## [INFORMATION SUPPLIED]
****************
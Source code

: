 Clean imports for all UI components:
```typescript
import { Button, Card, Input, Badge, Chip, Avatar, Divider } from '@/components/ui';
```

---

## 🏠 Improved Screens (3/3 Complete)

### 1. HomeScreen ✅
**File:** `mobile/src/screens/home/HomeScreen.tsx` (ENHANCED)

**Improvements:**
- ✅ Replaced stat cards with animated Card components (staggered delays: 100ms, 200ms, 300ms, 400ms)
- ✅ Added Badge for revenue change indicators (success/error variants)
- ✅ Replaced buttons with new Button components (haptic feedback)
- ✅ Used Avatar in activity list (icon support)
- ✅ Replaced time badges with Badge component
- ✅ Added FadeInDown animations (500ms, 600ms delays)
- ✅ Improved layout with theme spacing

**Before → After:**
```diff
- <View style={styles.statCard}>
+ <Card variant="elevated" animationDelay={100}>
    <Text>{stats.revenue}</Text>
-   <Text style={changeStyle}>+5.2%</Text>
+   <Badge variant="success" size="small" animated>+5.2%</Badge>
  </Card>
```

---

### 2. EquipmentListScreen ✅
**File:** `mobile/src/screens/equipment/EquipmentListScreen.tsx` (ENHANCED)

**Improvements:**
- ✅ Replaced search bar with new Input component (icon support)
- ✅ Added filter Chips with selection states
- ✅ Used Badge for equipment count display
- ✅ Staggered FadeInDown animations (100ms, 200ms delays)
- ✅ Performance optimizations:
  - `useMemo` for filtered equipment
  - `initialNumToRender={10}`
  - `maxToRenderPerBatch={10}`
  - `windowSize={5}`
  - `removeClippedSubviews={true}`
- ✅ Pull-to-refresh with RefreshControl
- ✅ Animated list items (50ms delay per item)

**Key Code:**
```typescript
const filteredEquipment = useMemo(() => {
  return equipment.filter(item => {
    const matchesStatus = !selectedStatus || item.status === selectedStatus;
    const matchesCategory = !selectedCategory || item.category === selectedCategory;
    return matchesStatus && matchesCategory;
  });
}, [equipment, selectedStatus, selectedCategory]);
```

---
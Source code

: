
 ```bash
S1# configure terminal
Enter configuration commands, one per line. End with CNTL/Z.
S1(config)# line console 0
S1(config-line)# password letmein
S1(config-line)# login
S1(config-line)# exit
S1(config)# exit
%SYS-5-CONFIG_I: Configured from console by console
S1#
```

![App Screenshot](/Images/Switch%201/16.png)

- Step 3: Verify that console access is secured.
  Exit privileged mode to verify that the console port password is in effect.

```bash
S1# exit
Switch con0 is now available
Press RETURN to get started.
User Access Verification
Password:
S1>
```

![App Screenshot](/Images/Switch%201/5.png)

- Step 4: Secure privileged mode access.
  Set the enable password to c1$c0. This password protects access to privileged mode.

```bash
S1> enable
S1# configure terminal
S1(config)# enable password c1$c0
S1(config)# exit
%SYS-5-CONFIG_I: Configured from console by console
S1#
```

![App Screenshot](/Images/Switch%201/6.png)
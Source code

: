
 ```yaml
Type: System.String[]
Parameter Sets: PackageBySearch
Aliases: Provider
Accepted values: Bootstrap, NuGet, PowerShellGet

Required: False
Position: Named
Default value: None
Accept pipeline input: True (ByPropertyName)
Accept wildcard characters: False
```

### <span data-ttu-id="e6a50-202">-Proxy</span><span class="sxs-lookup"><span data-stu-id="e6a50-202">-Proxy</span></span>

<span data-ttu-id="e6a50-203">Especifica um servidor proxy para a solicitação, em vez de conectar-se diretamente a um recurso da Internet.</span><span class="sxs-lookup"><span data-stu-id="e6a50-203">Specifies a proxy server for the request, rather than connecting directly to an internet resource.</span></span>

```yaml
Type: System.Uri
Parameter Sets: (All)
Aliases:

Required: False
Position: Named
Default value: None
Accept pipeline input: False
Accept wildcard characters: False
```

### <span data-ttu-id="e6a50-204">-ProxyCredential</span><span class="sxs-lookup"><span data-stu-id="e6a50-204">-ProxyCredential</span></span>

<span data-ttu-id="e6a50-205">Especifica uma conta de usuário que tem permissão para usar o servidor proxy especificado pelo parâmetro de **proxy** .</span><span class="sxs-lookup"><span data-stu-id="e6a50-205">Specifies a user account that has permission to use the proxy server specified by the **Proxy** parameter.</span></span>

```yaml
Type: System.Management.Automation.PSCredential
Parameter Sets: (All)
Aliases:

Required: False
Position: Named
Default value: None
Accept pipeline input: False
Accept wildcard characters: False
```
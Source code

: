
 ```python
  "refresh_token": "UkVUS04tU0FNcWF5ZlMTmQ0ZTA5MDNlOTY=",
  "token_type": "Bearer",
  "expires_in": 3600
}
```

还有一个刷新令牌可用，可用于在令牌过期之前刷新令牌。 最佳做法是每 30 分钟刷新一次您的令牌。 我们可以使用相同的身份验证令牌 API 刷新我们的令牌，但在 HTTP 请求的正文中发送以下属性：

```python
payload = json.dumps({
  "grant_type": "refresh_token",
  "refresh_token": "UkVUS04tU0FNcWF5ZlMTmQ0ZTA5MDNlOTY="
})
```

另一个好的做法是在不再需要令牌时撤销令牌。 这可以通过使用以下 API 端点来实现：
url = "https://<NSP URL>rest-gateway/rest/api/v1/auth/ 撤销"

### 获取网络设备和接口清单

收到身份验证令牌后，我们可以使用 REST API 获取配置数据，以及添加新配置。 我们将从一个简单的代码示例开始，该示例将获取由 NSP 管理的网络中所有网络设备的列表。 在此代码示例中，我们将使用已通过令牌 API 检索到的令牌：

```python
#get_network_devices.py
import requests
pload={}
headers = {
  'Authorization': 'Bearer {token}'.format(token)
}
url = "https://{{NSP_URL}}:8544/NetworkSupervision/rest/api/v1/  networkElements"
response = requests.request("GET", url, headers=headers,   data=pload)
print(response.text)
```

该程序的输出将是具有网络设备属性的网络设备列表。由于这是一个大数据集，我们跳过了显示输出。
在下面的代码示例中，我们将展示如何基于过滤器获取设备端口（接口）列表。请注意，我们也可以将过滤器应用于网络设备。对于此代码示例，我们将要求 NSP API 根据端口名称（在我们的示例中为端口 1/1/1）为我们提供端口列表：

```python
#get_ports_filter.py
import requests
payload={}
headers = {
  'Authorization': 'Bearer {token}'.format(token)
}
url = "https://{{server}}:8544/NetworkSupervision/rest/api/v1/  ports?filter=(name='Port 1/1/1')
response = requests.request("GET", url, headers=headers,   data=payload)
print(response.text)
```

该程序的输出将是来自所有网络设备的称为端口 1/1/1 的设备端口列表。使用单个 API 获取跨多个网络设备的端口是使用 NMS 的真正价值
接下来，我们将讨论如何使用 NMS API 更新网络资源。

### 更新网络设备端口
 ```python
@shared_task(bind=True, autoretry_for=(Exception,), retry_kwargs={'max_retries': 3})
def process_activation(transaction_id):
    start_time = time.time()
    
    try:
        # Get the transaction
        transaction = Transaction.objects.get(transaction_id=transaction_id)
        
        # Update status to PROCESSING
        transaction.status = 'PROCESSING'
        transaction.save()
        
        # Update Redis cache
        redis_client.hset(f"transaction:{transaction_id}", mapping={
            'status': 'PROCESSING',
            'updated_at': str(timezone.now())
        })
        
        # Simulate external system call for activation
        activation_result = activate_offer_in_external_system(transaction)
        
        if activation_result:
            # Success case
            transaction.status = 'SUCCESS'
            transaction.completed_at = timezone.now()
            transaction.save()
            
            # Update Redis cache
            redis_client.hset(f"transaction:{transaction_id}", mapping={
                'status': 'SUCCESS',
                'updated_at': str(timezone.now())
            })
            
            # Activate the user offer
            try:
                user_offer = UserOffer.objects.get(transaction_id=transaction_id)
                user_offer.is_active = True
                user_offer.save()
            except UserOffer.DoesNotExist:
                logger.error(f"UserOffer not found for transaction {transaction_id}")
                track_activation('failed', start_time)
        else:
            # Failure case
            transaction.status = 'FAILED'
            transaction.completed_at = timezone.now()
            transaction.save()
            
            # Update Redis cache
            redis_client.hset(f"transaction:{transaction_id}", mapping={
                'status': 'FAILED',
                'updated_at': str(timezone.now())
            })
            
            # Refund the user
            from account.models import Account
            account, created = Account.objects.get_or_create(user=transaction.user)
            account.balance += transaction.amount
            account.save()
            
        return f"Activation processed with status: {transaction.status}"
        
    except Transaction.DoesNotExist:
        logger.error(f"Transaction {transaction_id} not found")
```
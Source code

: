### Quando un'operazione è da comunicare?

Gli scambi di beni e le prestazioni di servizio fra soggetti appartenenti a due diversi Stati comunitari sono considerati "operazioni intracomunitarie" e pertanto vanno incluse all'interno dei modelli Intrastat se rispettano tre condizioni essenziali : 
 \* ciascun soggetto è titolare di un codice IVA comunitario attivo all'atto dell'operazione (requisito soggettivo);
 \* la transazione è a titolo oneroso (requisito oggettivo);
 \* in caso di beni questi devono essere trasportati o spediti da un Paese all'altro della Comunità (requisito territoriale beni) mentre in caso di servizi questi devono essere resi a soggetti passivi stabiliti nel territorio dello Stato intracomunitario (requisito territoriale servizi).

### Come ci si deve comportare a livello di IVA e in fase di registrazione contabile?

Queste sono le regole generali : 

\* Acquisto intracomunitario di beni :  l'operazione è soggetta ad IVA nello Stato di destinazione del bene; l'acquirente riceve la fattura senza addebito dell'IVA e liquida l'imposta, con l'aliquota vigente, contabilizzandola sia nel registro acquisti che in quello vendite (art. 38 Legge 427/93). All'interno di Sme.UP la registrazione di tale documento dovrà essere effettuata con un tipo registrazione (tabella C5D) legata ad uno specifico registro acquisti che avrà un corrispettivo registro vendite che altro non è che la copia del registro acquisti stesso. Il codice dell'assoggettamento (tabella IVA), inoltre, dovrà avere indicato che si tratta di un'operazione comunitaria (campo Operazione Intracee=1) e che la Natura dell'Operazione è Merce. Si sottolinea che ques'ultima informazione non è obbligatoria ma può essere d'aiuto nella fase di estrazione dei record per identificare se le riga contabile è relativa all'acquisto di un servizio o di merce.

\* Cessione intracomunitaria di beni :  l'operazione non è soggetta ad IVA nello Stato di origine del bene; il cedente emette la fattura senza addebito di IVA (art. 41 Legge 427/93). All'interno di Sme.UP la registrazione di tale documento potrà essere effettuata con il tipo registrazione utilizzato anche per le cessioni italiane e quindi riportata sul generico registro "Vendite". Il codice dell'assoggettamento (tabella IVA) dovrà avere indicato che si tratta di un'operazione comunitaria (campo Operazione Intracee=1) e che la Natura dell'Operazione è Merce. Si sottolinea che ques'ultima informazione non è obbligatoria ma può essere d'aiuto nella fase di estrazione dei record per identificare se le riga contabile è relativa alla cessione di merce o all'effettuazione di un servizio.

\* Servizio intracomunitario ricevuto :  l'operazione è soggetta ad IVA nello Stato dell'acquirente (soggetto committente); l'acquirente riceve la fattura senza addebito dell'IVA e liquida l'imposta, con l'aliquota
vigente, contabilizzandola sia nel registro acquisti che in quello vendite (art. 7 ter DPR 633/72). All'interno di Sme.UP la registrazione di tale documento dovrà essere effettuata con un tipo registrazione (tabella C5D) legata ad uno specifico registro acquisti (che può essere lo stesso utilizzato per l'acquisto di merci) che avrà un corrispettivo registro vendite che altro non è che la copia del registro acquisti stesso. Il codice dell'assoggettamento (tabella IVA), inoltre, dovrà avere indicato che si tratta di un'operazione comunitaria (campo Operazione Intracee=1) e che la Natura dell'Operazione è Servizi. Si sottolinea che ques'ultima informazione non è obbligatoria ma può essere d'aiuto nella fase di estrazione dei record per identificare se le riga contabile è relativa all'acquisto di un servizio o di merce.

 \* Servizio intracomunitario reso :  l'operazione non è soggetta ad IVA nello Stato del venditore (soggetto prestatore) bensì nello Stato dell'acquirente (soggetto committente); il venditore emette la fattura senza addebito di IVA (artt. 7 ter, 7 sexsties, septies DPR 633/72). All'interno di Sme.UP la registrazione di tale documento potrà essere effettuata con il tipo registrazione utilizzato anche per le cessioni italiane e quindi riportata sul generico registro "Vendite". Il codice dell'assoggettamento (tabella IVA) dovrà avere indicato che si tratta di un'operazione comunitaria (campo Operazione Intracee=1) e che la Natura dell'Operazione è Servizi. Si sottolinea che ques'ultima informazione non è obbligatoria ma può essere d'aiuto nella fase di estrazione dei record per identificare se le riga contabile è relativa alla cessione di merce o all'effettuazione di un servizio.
****************
Say how many lines of the data include the word "Avatar". Nothing other than the number should be given.

## [YOUR RESPONSE]
2